# YOUR GOAL:
Transcription, pictures excluded: write out the data below exactly.

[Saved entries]
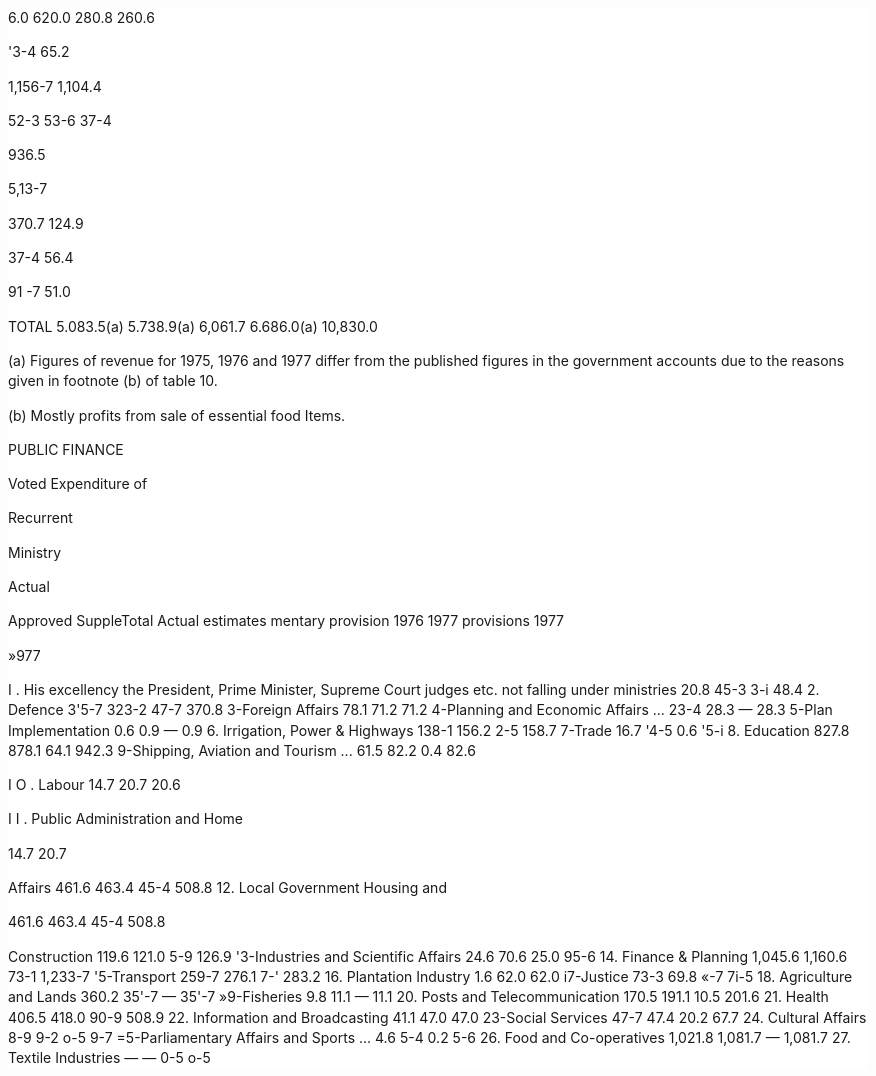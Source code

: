 6.0 620.0 280.8 260.6

'3-4 65.2

1,156-7 1,104.4

52-3 53-6 37-4

936.5

5,13-7

370.7 124.9

37-4 56.4

91 -7 51.0

TOTAL 5.083.5(a) 5.738.9(a) 6,061.7 6.686.0(a) 10,830.0

(a) Figures of revenue for 1975, 1976 and 1977 differ from the published figures in the government accounts due to the reasons given in footnote (b) of table 10.

(b) Mostly profits from sale of essential food Items.

PUBLIC FINANCE

Voted Expenditure of

Recurrent

Ministry

Actual

Approved Supple­Total Actual estimates mentary provision 1976 1977 provisions 1977

»977

I . His excellency the President, Prime Minister, Supreme Court judges etc. not falling under ministries 20.8 45-3 3-i 48.4 2. Defence 3'5-7 323-2 47-7 370.8 3-Foreign Affairs 78.1 71.2 71.2 4-Planning and Economic Affairs ... 23-4 28.3 — 28.3 5-Plan Implementation 0.6 0.9 — 0.9 6. Irrigation, Power & Highways 138-1 156.2 2-5 158.7 7-Trade 16.7 '4-5 0.6 '5-i 8. Education 827.8 878.1 64.1 942.3 9-Shipping, Aviation and Tourism ... 61.5 82.2 0.4 82.6

I O . Labour 14.7 20.7 20.6

I I . Public Administration and Home

14.7 20.7

Affairs 461.6 463.4 45-4 508.8 12. Local Government Housing and

461.6 463.4 45-4 508.8

Construction 119.6 121.0 5-9 126.9 '3-Industries and Scientific Affairs 24.6 70.6 25.0 95-6 14. Finance & Planning 1,045.6 1,160.6 73-1 1,233-7 '5-Transport 259-7 276.1 7-' 283.2 16. Plantation Industry 1.6 62.0 62.0 i7-Justice 73-3 69.8 «-7 7i-5 18. Agriculture and Lands 360.2 35'-7 — 35'-7 »9-Fisheries 9.8 11.1 — 11.1 20. Posts and Telecommunication 170.5 191.1 10.5 201.6 21. Health 406.5 418.0 90-9 508.9 22. Information and Broadcasting 41.1 47.0 47.0 23-Social Services 47-7 47.4 20.2 67.7 24. Cultural Affairs 8-9 9-2 o-5 9-7 =5-Parliamentary Affairs and Sports ... 4.6 5-4 0.2 5-6 26. Food and Co-operatives 1,021.8 1,081.7 — 1,081.7 27. Textile Industries — — 0-5 o-5

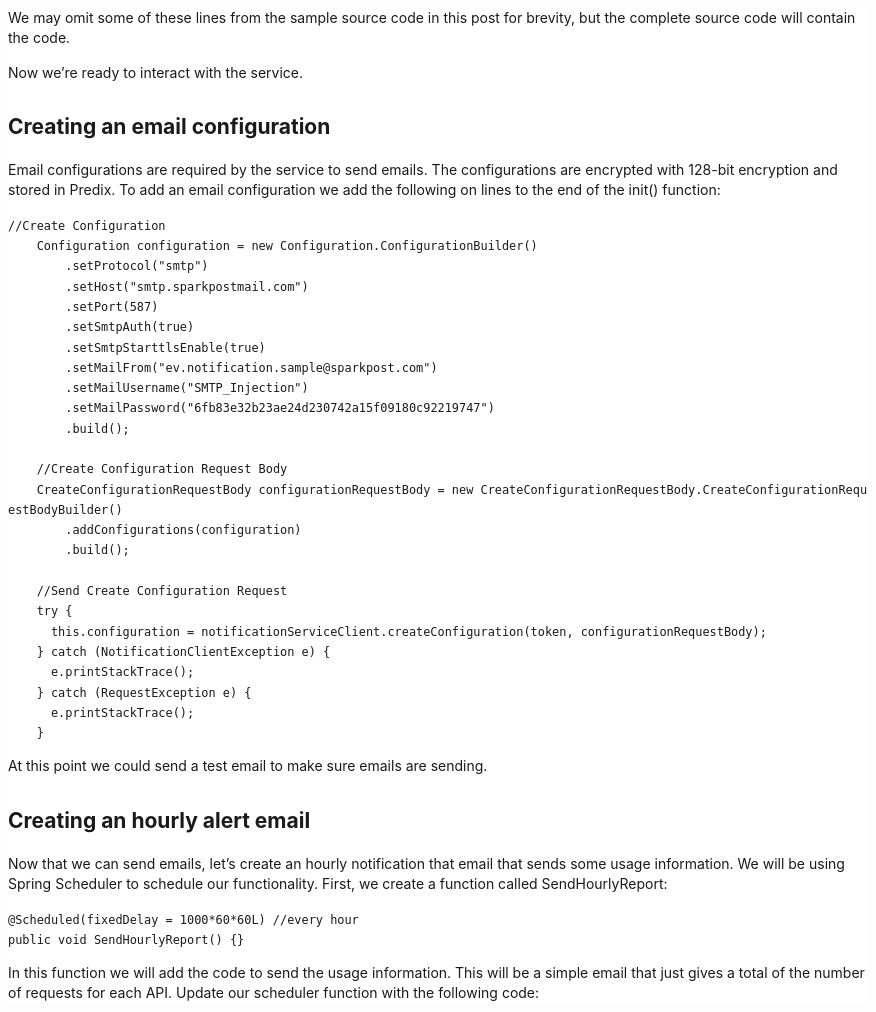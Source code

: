 We may omit some of these lines from the sample source code in this post for brevity, but the complete source code will contain the code.

Now we’re ready to interact with the service.

## Creating an email configuration
Email configurations are required by the service to send emails.  The configurations are encrypted with 128-bit encryption and stored in Predix.   To add an email configuration we add the following on lines to the end of the init() function:

```
//Create Configuration
    Configuration configuration = new Configuration.ConfigurationBuilder()
        .setProtocol("smtp")
        .setHost("smtp.sparkpostmail.com")
        .setPort(587)
        .setSmtpAuth(true)
        .setSmtpStarttlsEnable(true)
        .setMailFrom("ev.notification.sample@sparkpost.com")
        .setMailUsername("SMTP_Injection")
        .setMailPassword("6fb83e32b23ae24d230742a15f09180c92219747")
        .build();
    
    //Create Configuration Request Body
    CreateConfigurationRequestBody configurationRequestBody = new CreateConfigurationRequestBody.CreateConfigurationRequestBodyBuilder()
        .addConfigurations(configuration)
        .build();

    //Send Create Configuration Request
    try {
      this.configuration = notificationServiceClient.createConfiguration(token, configurationRequestBody);
    } catch (NotificationClientException e) {
      e.printStackTrace();
    } catch (RequestException e) {
      e.printStackTrace();
    }
```

At this point we could send a test email to make sure emails are sending.

## Creating an hourly alert email 
Now that we can send emails, let’s create an hourly notification that email that sends some usage information.  We will be using Spring Scheduler to schedule our functionality.  First, we create a function called SendHourlyReport: 

```
@Scheduled(fixedDelay = 1000*60*60L) //every hour
public void SendHourlyReport() {}
```

In this function we will add the code to send the usage information.  This will be a simple email that just gives a total of the number of requests for each API. Update our scheduler function with the following code:   
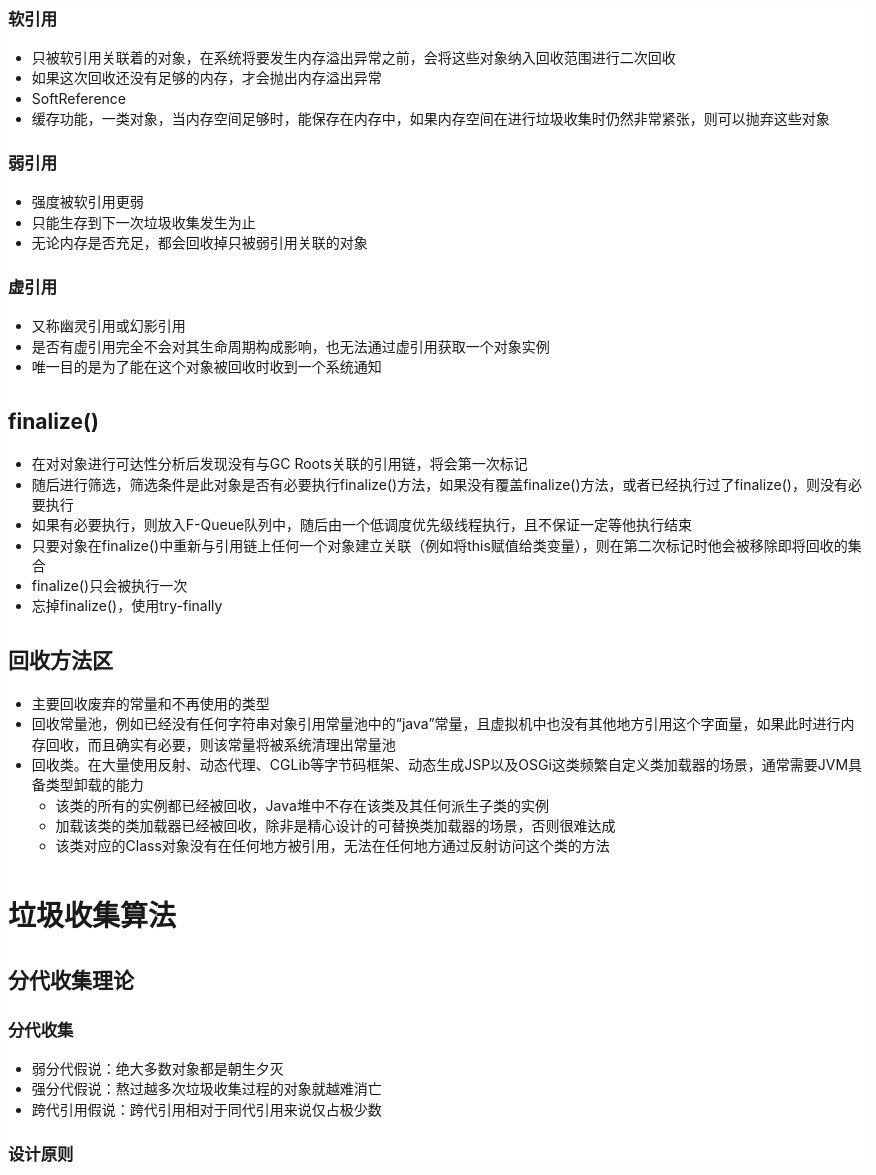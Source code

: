 ### 软引用

+ 只被软引用关联着的对象，在系统将要发生内存溢出异常之前，会将这些对象纳入回收范围进行二次回收
+ 如果这次回收还没有足够的内存，才会抛出内存溢出异常
+ SoftReference
+ 缓存功能，一类对象，当内存空间足够时，能保存在内存中，如果内存空间在进行垃圾收集时仍然非常紧张，则可以抛弃这些对象

### 弱引用

+ 强度被软引用更弱
+ 只能生存到下一次垃圾收集发生为止
+ 无论内存是否充足，都会回收掉只被弱引用关联的对象

### 虚引用

+ 又称幽灵引用或幻影引用
+ 是否有虚引用完全不会对其生命周期构成影响，也无法通过虚引用获取一个对象实例
+ 唯一目的是为了能在这个对象被回收时收到一个系统通知

## finalize()

+ 在对对象进行可达性分析后发现没有与GC Roots关联的引用链，将会第一次标记
+ 随后进行筛选，筛选条件是此对象是否有必要执行finalize()方法，如果没有覆盖finalize()方法，或者已经执行过了finalize()，则没有必要执行
+ 如果有必要执行，则放入F-Queue队列中，随后由一个低调度优先级线程执行，且不保证一定等他执行结束
+ 只要对象在finalize()中重新与引用链上任何一个对象建立关联（例如将this赋值给类变量），则在第二次标记时他会被移除即将回收的集合
+ finalize()只会被执行一次
+ 忘掉finalize()，使用try-finally

## 回收方法区

+ 主要回收废弃的常量和不再使用的类型
+ 回收常量池，例如已经没有任何字符串对象引用常量池中的“java”常量，且虚拟机中也没有其他地方引用这个字面量，如果此时进行内存回收，而且确实有必要，则该常量将被系统清理出常量池
+ 回收类。在大量使用反射、动态代理、CGLib等字节码框架、动态生成JSP以及OSGi这类频繁自定义类加载器的场景，通常需要JVM具备类型卸载的能力
    + 该类的所有的实例都已经被回收，Java堆中不存在该类及其任何派生子类的实例
    + 加载该类的类加载器已经被回收，除非是精心设计的可替换类加载器的场景，否则很难达成
    + 该类对应的Class对象没有在任何地方被引用，无法在任何地方通过反射访问这个类的方法

# 垃圾收集算法

## 分代收集理论

### 分代收集

+ 弱分代假说：绝大多数对象都是朝生夕灭
+ 强分代假说：熬过越多次垃圾收集过程的对象就越难消亡
+ 跨代引用假说：跨代引用相对于同代引用来说仅占极少数

### 设计原则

# ANSWER FOR THIS EXERCISE:
Source code

: 6.0 620.0 280.8 260.6

'3-4 65.2

1,156-7 1,104.4

52-3 53-6 37-4

936.5

5,13-7

370.7 124.9

37-4 56.4

91 -7 51.0

TOTAL 5.083.5(a) 5.738.9(a) 6,061.7 6.686.0(a) 10,830.0

(a) Figures of revenue for 1975, 1976 and 1977 differ from the published figures in the government accounts due to the reasons given in footnote (b) of table 10.

(b) Mostly profits from sale of essential food Items.

PUBLIC FINANCE

Voted Expenditure of

Recurrent

Ministry

Actual

Approved Supple­Total Actual estimates mentary provision 1976 1977 provisions 1977

»977

I . His excellency the President, Prime Minister, Supreme Court judges etc. not falling under ministries 20.8 45-3 3-i 48.4 2. Defence 3'5-7 323-2 47-7 370.8 3-Foreign Affairs 78.1 71.2 71.2 4-Planning and Economic Affairs ... 23-4 28.3 — 28.3 5-Plan Implementation 0.6 0.9 — 0.9 6. Irrigation, Power & Highways 138-1 156.2 2-5 158.7 7-Trade 16.7 '4-5 0.6 '5-i 8. Education 827.8 878.1 64.1 942.3 9-Shipping, Aviation and Tourism ... 61.5 82.2 0.4 82.6

I O . Labour 14.7 20.7 20.6

I I . Public Administration and Home

14.7 20.7

Affairs 461.6 463.4 45-4 508.8 12. Local Government Housing and

461.6 463.4 45-4 508.8

Construction 119.6 121.0 5-9 126.9 '3-Industries and Scientific Affairs 24.6 70.6 25.0 95-6 14. Finance & Planning 1,045.6 1,160.6 73-1 1,233-7 '5-Transport 259-7 276.1 7-' 283.2 16. Plantation Industry 1.6 62.0 62.0 i7-Justice 73-3 69.8 «-7 7i-5 18. Agriculture and Lands 360.2 35'-7 — 35'-7 »9-Fisheries 9.8 11.1 — 11.1 20. Posts and Telecommunication 170.5 191.1 10.5 201.6 21. Health 406.5 418.0 90-9 508.9 22. Information and Broadcasting 41.1 47.0 47.0 23-Social Services 47-7 47.4 20.2 67.7 24. Cultural Affairs 8-9 9-2 o-5 9-7 =5-Parliamentary Affairs and Sports ... 4.6 5-4 0.2 5-6 26. Food and Co-operatives 1,021.8 1,081.7 — 1,081.7 27. Textile Industries — — 0-5 o-5

Source code

: We may omit some of these lines from the sample source code in this post for brevity, but the complete source code will contain the code.

Now we’re ready to interact with the service.

## Creating an email configuration
Email configurations are required by the service to send emails.  The configurations are encrypted with 128-bit encryption and stored in Predix.   To add an email configuration we add the following on lines to the end of the init() function:

```
//Create Configuration
    Configuration configuration = new Configuration.ConfigurationBuilder()
        .setProtocol("smtp")
        .setHost("smtp.sparkpostmail.com")
        .setPort(587)
        .setSmtpAuth(true)
        .setSmtpStarttlsEnable(true)
        .setMailFrom("ev.notification.sample@sparkpost.com")
        .setMailUsername("SMTP_Injection")
        .setMailPassword("6fb83e32b23ae24d230742a15f09180c92219747")
        .build();
    
    //Create Configuration Request Body
    CreateConfigurationRequestBody configurationRequestBody = new CreateConfigurationRequestBody.CreateConfigurationRequestBodyBuilder()
        .addConfigurations(configuration)
        .build();

    //Send Create Configuration Request
    try {
      this.configuration = notificationServiceClient.createConfiguration(token, configurationRequestBody);
    } catch (NotificationClientException e) {
      e.printStackTrace();
    } catch (RequestException e) {
      e.printStackTrace();
    }
```

At this point we could send a test email to make sure emails are sending.

## Creating an hourly alert email 
Now that we can send emails, let’s create an hourly notification that email that sends some usage information.  We will be using Spring Scheduler to schedule our functionality.  First, we create a function called SendHourlyReport: 

```
@Scheduled(fixedDelay = 1000*60*60L) //every hour
public void SendHourlyReport() {}
```

In this function we will add the code to send the usage information.  This will be a simple email that just gives a total of the number of requests for each API. Update our scheduler function with the following code:   
Source code

: ### 软引用

+ 只被软引用关联着的对象，在系统将要发生内存溢出异常之前，会将这些对象纳入回收范围进行二次回收
+ 如果这次回收还没有足够的内存，才会抛出内存溢出异常
+ SoftReference
+ 缓存功能，一类对象，当内存空间足够时，能保存在内存中，如果内存空间在进行垃圾收集时仍然非常紧张，则可以抛弃这些对象

### 弱引用

+ 强度被软引用更弱
+ 只能生存到下一次垃圾收集发生为止
+ 无论内存是否充足，都会回收掉只被弱引用关联的对象

### 虚引用

+ 又称幽灵引用或幻影引用
+ 是否有虚引用完全不会对其生命周期构成影响，也无法通过虚引用获取一个对象实例
+ 唯一目的是为了能在这个对象被回收时收到一个系统通知

## finalize()

+ 在对对象进行可达性分析后发现没有与GC Roots关联的引用链，将会第一次标记
+ 随后进行筛选，筛选条件是此对象是否有必要执行finalize()方法，如果没有覆盖finalize()方法，或者已经执行过了finalize()，则没有必要执行
+ 如果有必要执行，则放入F-Queue队列中，随后由一个低调度优先级线程执行，且不保证一定等他执行结束
+ 只要对象在finalize()中重新与引用链上任何一个对象建立关联（例如将this赋值给类变量），则在第二次标记时他会被移除即将回收的集合
+ finalize()只会被执行一次
+ 忘掉finalize()，使用try-finally

## 回收方法区

+ 主要回收废弃的常量和不再使用的类型
+ 回收常量池，例如已经没有任何字符串对象引用常量池中的“java”常量，且虚拟机中也没有其他地方引用这个字面量，如果此时进行内存回收，而且确实有必要，则该常量将被系统清理出常量池
+ 回收类。在大量使用反射、动态代理、CGLib等字节码框架、动态生成JSP以及OSGi这类频繁自定义类加载器的场景，通常需要JVM具备类型卸载的能力
    + 该类的所有的实例都已经被回收，Java堆中不存在该类及其任何派生子类的实例
    + 加载该类的类加载器已经被回收，除非是精心设计的可替换类加载器的场景，否则很难达成
    + 该类对应的Class对象没有在任何地方被引用，无法在任何地方通过反射访问这个类的方法

# 垃圾收集算法

## 分代收集理论

### 分代收集

+ 弱分代假说：绝大多数对象都是朝生夕灭
+ 强分代假说：熬过越多次垃圾收集过程的对象就越难消亡
+ 跨代引用假说：跨代引用相对于同代引用来说仅占极少数

### 设计原则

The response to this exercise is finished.